When I was in school I absolutely hated standardized tests. It seems melodramatic now but I simply could not focus on the dreary text and formalized questions. Often I ended up filling in the multiple choice answer sheet to make a pattern on the page rather than mark what I thought were the right answers. I wish now that I had just knuckled down and focused more but at the time that felt impossible. So it’s a delight coming across inventive Chilean writer Alejandro Zambra’s new book “Multiple Choice” which is based on the Chilean Academic Aptitude Test. He creatively plays with the test’s format to form micro-stories and oftentimes hilarious commentary on society, formalized education and the human condition. This is a brisk, short book but like a Choose Your Own Adventure novel you could easily spend ages thinking about the multiple combinations and outcomes you could make in each section.
Each section of the book is laid out like a standard multiple choice test where you are instructed to exclude a term, reorder a sentence, decide on how best to complete a sentence, eliminate certain sentences from the text or show your comprehension of a story. Yet, quite often the multiple choice responses are comical, sarcastic or slyly make subversive statements. Sometimes reordering the text creates radical new meanings which are in turns poetic/ironic/poignant or the possible answers create impossibilities as if completely mocking the idea of an exam. There’s a great deal of wordplay where in one section he writes “You try to go from the general to the specific, even if the general is General Pinochet.” The infamous military dictator Pinochet pops up several times in the text and some sections make a sharp critique Chilean society and the notoriously oppressive political system under his rule. These passages add a weightier feeling to the book as you can sense so strongly the strain of having lived under such a fearsome regime. (If you want to see a great documentary about the longlasting effecting of Pinochet’s dictatorship watch the powerful film Nostalgia for the Light.)

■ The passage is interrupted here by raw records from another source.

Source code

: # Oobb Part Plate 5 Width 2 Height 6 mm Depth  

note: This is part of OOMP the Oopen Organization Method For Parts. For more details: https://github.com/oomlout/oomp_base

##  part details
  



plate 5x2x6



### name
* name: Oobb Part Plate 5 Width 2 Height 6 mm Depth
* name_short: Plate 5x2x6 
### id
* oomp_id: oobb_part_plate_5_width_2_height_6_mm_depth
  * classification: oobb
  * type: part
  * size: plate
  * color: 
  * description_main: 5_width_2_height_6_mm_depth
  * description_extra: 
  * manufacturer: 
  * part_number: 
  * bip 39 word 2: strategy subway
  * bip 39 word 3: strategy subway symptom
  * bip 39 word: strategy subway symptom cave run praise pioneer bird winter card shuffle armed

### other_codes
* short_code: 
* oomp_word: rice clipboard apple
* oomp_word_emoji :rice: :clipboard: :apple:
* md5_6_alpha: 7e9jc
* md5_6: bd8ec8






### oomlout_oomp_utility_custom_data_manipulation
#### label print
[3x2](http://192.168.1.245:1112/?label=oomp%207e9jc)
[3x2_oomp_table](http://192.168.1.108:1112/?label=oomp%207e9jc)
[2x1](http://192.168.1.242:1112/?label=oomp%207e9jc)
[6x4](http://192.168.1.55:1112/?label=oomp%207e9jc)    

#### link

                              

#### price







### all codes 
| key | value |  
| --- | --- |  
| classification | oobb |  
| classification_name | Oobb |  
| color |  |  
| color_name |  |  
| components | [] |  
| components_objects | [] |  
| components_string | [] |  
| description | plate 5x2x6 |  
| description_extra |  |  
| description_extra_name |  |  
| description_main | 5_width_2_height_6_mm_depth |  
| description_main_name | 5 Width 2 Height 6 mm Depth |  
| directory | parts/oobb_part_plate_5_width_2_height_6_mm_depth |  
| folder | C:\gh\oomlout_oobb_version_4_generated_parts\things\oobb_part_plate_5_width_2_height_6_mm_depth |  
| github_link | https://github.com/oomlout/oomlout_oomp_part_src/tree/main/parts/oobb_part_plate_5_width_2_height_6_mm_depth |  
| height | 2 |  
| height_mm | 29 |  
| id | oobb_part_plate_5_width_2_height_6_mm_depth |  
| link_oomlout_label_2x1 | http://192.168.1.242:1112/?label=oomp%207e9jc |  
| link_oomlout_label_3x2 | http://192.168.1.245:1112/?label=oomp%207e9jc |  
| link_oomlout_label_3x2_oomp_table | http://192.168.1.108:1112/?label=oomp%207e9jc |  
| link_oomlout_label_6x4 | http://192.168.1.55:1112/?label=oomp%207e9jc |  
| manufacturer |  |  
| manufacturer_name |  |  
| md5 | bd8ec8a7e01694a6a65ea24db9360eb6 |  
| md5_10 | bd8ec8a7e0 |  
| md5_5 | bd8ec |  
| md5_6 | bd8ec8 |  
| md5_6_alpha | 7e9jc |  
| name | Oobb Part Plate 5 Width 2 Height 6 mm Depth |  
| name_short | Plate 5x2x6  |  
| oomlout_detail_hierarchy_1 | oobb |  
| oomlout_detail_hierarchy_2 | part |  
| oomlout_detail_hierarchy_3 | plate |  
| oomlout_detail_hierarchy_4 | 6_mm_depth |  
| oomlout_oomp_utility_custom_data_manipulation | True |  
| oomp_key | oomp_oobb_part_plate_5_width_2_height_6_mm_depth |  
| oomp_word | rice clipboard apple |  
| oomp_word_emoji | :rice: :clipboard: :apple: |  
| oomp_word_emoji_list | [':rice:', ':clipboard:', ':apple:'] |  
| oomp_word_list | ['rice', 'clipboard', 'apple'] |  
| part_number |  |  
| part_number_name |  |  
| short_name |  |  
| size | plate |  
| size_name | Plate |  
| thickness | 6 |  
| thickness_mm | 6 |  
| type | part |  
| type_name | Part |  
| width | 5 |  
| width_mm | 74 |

Many of the early sections are filled with only brief lines of text whose meanings are cryptic or suggest there could be much longer stories told. Frequently there are allusions to broken families or tempestuous relationships. One of the extended stories towards the end is about a man who won’t give or can’t remember his former wife’s name. It was quite shocking to learn in this story that Chile only legalized divorce in 2004. Another story is about a man who works variously as a chauffer and ghost writer for a politically conservative man who wins the lottery. The more extended texts are followed with possible interpretations of the text which are alternately funny or add another kind of meaning to them. It reminds me of Will Eaves’ powerful book “The Inevitable Gift Shop” which similarly suggests methods of reading while simultaneously creating an engaging story.
“Multiple Choice” is a richly rewarding and extremely funny book which so cleverly plays upon those standard school tests many of us dreaded taking.